Some 46,000 supporters of a ballot initiative to legalize cannabis turned in their signatures to election officials on Wednesday. This marks Alaska’s first step towards an August ballot on the matter. Some 30,000 validated signatures are required to take the issue to a vote.
Advocates of the weed believe that the time is right for legalizing marijuana. The group that initiated the move for legalization calls itself the Campaign to Regulate Marijuana. It is mainly funded by the Marijuana Policy Project, a Washington D.C. based marijuana reform group.
Proponents of the campaign pointed out that marijuana was already being used in Alaska; legalizing marijuana would “regulate and tax it” just like alcohol is treated.
Meanwhile, opponents of the recreational use of marijuana say Alaska’s marijuana laws are already liberal enough. Marijuana use has been legal in Alaska since 1998 when voters voted to legalize its use for medical purposes. Since then, there has been a strong debate in Alaska on whether to ban or legalize it.

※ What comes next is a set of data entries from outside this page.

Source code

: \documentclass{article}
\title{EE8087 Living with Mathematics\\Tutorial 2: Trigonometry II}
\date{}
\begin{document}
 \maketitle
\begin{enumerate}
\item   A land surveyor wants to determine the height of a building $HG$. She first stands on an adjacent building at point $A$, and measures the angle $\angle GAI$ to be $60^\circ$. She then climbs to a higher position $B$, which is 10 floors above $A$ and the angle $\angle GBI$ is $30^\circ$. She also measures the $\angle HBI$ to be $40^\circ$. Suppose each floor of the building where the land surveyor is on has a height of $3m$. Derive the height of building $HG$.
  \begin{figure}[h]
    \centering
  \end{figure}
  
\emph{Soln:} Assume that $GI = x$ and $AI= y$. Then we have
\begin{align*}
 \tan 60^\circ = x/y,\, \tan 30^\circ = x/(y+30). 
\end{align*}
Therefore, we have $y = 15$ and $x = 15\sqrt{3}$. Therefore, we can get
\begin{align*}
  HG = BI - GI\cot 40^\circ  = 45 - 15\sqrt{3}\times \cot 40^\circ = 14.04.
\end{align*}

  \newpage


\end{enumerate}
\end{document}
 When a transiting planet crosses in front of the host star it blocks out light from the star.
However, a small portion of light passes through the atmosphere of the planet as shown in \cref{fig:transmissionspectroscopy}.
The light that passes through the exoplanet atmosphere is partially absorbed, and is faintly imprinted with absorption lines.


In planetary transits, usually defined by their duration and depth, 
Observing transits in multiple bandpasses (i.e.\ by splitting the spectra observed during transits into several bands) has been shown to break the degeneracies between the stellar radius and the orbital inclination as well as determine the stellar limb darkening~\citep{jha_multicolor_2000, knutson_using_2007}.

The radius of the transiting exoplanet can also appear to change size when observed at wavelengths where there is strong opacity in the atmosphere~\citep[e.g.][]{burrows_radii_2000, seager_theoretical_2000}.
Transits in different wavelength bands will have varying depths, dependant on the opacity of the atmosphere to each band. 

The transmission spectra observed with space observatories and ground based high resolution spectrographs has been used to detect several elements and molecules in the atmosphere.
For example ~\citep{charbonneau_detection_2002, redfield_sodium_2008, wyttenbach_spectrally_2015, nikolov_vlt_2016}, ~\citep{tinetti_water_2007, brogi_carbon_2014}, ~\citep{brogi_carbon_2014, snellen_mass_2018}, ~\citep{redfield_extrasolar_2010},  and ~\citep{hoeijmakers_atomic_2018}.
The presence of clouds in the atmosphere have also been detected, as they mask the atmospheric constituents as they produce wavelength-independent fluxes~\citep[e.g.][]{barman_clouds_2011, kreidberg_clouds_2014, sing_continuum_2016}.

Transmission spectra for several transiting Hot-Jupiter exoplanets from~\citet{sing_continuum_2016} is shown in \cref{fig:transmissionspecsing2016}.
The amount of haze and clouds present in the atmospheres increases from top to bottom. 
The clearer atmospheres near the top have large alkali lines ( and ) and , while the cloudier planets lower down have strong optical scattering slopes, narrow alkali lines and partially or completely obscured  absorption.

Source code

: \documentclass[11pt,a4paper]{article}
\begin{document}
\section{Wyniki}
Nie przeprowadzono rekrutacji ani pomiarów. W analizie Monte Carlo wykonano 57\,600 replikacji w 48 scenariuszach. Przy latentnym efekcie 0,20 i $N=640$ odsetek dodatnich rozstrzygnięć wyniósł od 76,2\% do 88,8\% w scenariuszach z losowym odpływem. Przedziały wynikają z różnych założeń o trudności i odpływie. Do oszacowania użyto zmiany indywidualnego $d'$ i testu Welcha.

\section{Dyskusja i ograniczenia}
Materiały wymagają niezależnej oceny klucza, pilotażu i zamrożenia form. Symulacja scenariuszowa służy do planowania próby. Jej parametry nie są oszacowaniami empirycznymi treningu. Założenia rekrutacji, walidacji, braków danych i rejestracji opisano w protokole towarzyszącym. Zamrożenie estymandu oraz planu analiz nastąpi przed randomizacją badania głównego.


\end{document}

This is not the first time legalization for recreational use of marijuana has been on the ballot. In 2000, the initiative got 41% approval vote and another attempt in 2004 garnered 44 % of the vote.
The supporters of the campaign now think the country has changed since then. According to Mason Tvert of the Marijuana Policy Project, polls show that majority of Alaska residents are not opposed to legalization of cannabis.

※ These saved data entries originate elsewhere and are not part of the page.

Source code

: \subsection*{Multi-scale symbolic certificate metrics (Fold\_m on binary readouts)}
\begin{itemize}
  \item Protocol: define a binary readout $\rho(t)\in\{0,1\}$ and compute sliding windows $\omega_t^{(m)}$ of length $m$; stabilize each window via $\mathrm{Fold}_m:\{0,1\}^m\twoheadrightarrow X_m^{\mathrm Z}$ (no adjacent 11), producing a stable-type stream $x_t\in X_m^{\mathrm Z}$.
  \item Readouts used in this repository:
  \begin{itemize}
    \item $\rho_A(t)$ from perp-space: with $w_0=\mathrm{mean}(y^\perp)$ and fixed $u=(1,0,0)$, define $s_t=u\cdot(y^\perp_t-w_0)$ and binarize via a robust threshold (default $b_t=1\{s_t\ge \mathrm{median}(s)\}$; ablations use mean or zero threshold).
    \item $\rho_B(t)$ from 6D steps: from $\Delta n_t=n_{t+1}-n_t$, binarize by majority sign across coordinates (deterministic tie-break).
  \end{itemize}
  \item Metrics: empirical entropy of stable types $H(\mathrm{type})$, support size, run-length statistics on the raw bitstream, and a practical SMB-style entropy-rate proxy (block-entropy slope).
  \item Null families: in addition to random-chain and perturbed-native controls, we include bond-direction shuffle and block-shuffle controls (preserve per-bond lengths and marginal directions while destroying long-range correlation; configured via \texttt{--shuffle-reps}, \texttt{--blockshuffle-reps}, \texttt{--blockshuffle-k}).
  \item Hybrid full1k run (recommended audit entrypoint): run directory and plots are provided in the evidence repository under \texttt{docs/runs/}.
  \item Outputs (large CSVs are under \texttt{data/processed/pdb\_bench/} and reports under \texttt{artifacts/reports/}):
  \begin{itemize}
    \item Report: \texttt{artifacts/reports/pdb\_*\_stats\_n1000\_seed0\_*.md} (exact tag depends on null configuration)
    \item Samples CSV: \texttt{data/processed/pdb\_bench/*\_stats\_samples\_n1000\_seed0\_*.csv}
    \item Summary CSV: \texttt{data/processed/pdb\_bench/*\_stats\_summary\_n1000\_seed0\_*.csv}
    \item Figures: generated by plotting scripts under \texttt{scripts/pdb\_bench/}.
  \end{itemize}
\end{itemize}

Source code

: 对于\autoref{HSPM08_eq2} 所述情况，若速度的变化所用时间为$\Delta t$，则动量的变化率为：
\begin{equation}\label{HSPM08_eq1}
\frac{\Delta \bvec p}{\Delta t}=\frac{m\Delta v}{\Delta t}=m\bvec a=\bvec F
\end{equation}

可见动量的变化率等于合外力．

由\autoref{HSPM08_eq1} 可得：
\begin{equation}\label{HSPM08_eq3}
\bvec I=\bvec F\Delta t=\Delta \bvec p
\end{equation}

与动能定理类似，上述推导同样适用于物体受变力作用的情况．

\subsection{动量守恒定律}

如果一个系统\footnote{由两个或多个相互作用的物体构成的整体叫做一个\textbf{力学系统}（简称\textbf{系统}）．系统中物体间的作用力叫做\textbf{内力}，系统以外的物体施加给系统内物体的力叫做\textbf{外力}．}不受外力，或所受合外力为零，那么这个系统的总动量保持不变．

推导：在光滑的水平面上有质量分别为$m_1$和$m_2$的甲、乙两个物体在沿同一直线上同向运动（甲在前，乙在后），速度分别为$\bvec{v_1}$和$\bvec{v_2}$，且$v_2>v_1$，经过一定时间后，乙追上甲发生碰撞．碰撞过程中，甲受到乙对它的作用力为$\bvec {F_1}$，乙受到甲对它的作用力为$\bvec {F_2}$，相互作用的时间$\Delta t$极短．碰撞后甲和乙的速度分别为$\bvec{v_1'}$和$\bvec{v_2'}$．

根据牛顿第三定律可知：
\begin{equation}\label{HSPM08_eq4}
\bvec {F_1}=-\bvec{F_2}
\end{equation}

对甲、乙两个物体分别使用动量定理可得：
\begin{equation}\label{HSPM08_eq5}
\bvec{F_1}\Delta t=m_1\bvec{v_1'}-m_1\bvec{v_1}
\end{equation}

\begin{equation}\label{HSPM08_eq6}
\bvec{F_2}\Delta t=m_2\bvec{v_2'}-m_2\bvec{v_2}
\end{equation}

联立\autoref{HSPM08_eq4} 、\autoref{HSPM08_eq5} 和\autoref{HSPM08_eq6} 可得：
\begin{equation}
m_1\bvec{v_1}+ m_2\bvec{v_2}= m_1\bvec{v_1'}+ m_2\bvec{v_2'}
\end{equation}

Bill Parker, one of the initiative’s sponsors and former Department of Corrections deputy commissioner said the current marijuana laws in Alaska are contradictory: “In the insane way it fell together, it’s legal to have it in your home but not to acquire it. And you can legally acquire it with a medical prescription but there’s no place to buy it.”
If marijuana use does become legal, persons over 21-years-old will be allowed to buy up to an ounce of marijuana or grow up to 6 plants for personal use. However, users can only be allowed to smoke it on private properties. Only licensed sellers will be allowed to sell it. Alaska’s ballot initiative mirrors that of Colorado’s 2012 initiative which led to the state’s legalization of marijuana on January 1st of this year.